Other than that, it looks like a great case. I like the modular HD bays a lot, with the ability to resize them for SSDs etc.


----------



## Divico (Feb 10, 2019)

Quasar said:


> Last I looked at the R6, there was no USB C unless you bought another I/O panel and swapped it out. Also I cannot understand why the front panel, when closed, obstructs the airflow of the two 140mm fans. That it doesn't have some sort of perforated design is incomprehensible to me.
> 
> Other than that, it looks like a great case. I like the modular HD bays a lot, with the ability to resize them for SSDs etc.


As a Fractal owner this also made me curious. The front door is trated acoustically, while slits on the sides allow air to enter. Both fans suck air through those slits into the main chasis. There is also a perforated bottom on my case. Here you can see the slits.


----------



## heisenberg (Feb 10, 2019)

Quasar said:


> Last I looked at the R6, there was no USB C unless you bought another I/O panel and swapped it out. Also I cannot understand why the front panel, when closed, obstructs the airflow of the two 140mm fans. That it doesn't have some sort of perforated design is incomprehensible to me.



And external i/o facing UPWARDS for dust to fall into.


----------



## Quasar (Feb 10, 2019)

heisenberg said:


> And external i/o facing UPWARDS for dust to fall into.


I'm not enough of an engineer to know what this means in real life... But I do recall reading that there is a difference, albeit small (approx. 3 degrees C IIRC), in recorded temps with the panel door open vs. closed. Even if you mitigate the obstructed airflow with perforated sides or bottom, why obstruct airflow at all?

If you buy a cheap case you should expect such design compromises IMO, but this thing is rather pricey, and for the $$$$ I would keep looking. Just my 2p.


----------



## kitekrazy (Feb 10, 2019)

https://www.newegg.com/Product/Product.aspx?Item=2AM-0037-00039

That beQuiet case would be closer to my budget. I like how it makes it easy to swap things.

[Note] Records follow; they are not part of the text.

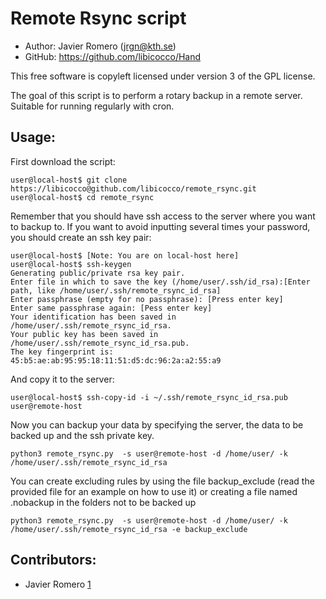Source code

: Remote Rsync script
==========================================

* Author:    Javier Romero (<jrgn@kth.se>)
* GitHub:    <https://github.com/libicocco/Hand>

This free software is copyleft licensed under version 3 of the GPL license.

The goal of this script is to perform a rotary backup in a remote server.
Suitable for running regularly with cron.

Usage:
------

First download the script:
    
    user@local-host$ git clone https://libicocco@github.com/libicocco/remote_rsync.git
    user@local-host$ cd remote_rsync

Remember that you should have ssh access to the server where you want to backup to.
If you want to avoid inputting several times your password,
you should create an ssh key pair:

    user@local-host$ [Note: You are on local-host here]
    user@local-host$ ssh-keygen
    Generating public/private rsa key pair.
    Enter file in which to save the key (/home/user/.ssh/id_rsa):[Enter path, like /home/user/.ssh/remote_rsync_id_rsa]
    Enter passphrase (empty for no passphrase): [Press enter key]
    Enter same passphrase again: [Pess enter key]
    Your identification has been saved in /home/user/.ssh/remote_rsync_id_rsa.
    Your public key has been saved in /home/user/.ssh/remote_rsync_id_rsa.pub.
    The key fingerprint is:
    45:b5:ae:ab:95:95:18:11:51:d5:dc:96:2a:a2:55:a9 

And copy it to the server:

    user@local-host$ ssh-copy-id -i ~/.ssh/remote_rsync_id_rsa.pub user@remote-host

Now you can backup your data by specifying the server, the data to be backed up and the ssh private key.
    
    python3 remote_rsync.py  -s user@remote-host -d /home/user/ -k /home/user/.ssh/remote_rsync_id_rsa

You can create excluding rules by using the file backup_exclude (read the provided file for an example on how to use it) or creating a file named .nobackup in the folders not to be backed up

    python3 remote_rsync.py  -s user@remote-host -d /home/user/ -k /home/user/.ssh/remote_rsync_id_rsa -e backup_exclude

Contributors:
-------------

* Javier Romero [1]

[1]: https://github.com/libicocco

Not a fan of any case that has glass though since it can break. Sometimes these companies spend too much time on aesthetics. I like mine looking like a box.


----------



## Monkberry (Feb 10, 2019)

Just in the middle of a new build myself and I thought the case would be the easiest decision. I have changed my mind so many times that I gave up and went with the most recently researched only to second guess myself after pulling the trigger. I was set on a Fractal Design R6 but then started looking at a full tower and ended up with the Be Quiet Dark Base Pro Rev2. It may work out fine, I have no idea but I want to get back to making music someday soon. So many factors and pieces are dependent on each other such size and placement of the component, how the airflow may be obstructed, the cabling etc. I'm not good at this. As a child, my Mr. Potato Head looked like a Picasso painting. I'm hoping my skills have improved but not feeling confident!


----------